IMHO, the correct fix is to introduce a poison value and use that to initialize vectors. Also, a poison mask would give poison, so no more of these problems of choosing "undef or poison -> undef". Using shufflevector to stop poison isn't ideal, since then we can't remove it.
BTW, I've shown in #43958 that these bugs are exploitable for end-to-end miscompilations.
Comment 4 Hal Finkel 2019-12-02 08:12:47 PST
(In reply to Nuno Lopes from comment #3)
> (In reply to Hal Finkel from comment #2)
> > > This is with the semantics of LangRef, where an undef mask stops propagation of poison.
> > 
> > This seems unfortunate. Can you please remind me why we choose these
> > semantics? It seems to me that (add undef, poison) should be poison, not
> > undef, no?
> 
> See the discussion here: https://bugs.llvm.org/show_bug.cgi?id=43958
> 
> Short version, this semantics is needed if we want to support things
> introduction of broadcast:
> 
>   %t = insertelement <4 x float> undef, float %arg, i32 1
>   %t4 = insertelement <4 x float> %t, float %arg, i32 1
>   %t5 = insertelement <4 x float> %t4, float %arg, i32 2
>   %t6 = insertelement <4 x float> %t5, float %arg, i32 3
>   ret <4 x float> %t6
> =>
>   %t = insertelement <4 x float> undef, float %arg, i32 0
>   %t2 = shufflevector <4 x float> %t, <4 x float> undef, <4 x i32> <i32
> undef, i32 0, i32 0, i32 0>
>    ret <4 x float> %t2
> 
> 
> IMHO, the correct fix is to introduce a poison value and use that to
> initialize vectors. Also, a poison mask would give poison, so no more of
> these problems of choosing "undef or poison -> undef".

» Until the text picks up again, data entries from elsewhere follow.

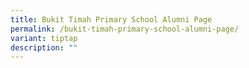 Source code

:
 ```yaml
---
title: Bukit Timah Primary School Alumni Page
permalink: /bukit-timah-primary-school-alumni-page/
variant: tiptap
description: ""
---
```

That makes sense to me. I expect that in many cases where we use an 'undef' constant, a poison constant would be a better fit. It's the "I need to put a value here, but the program shouldn't ever actually depend on it" value, and at least informally, that's how undef has often been used (as opposed to "the program can depend on it, and it's arbitrary, but that won't matter to the user" undef semantics).

> Using shufflevector
> to stop poison isn't ideal, since then we can't remove it.
> BTW, I've shown in #43958 that these bugs are exploitable for end-to-end
> miscompilations.
Comment 5 Amara Emerson 2020-12-29 17:46:52 PST
> It's the "I need to put a value here, but the program shouldn't ever actually depend on it" value, and at least informally, that's how undef has often been used (as opposed to "the program can depend on it, and it's arbitrary, but that won't matter to the user" undef semantics).

This is a nice succinct explanation of the difference between the two, that seems to be missing from the langref's explanation of the constants.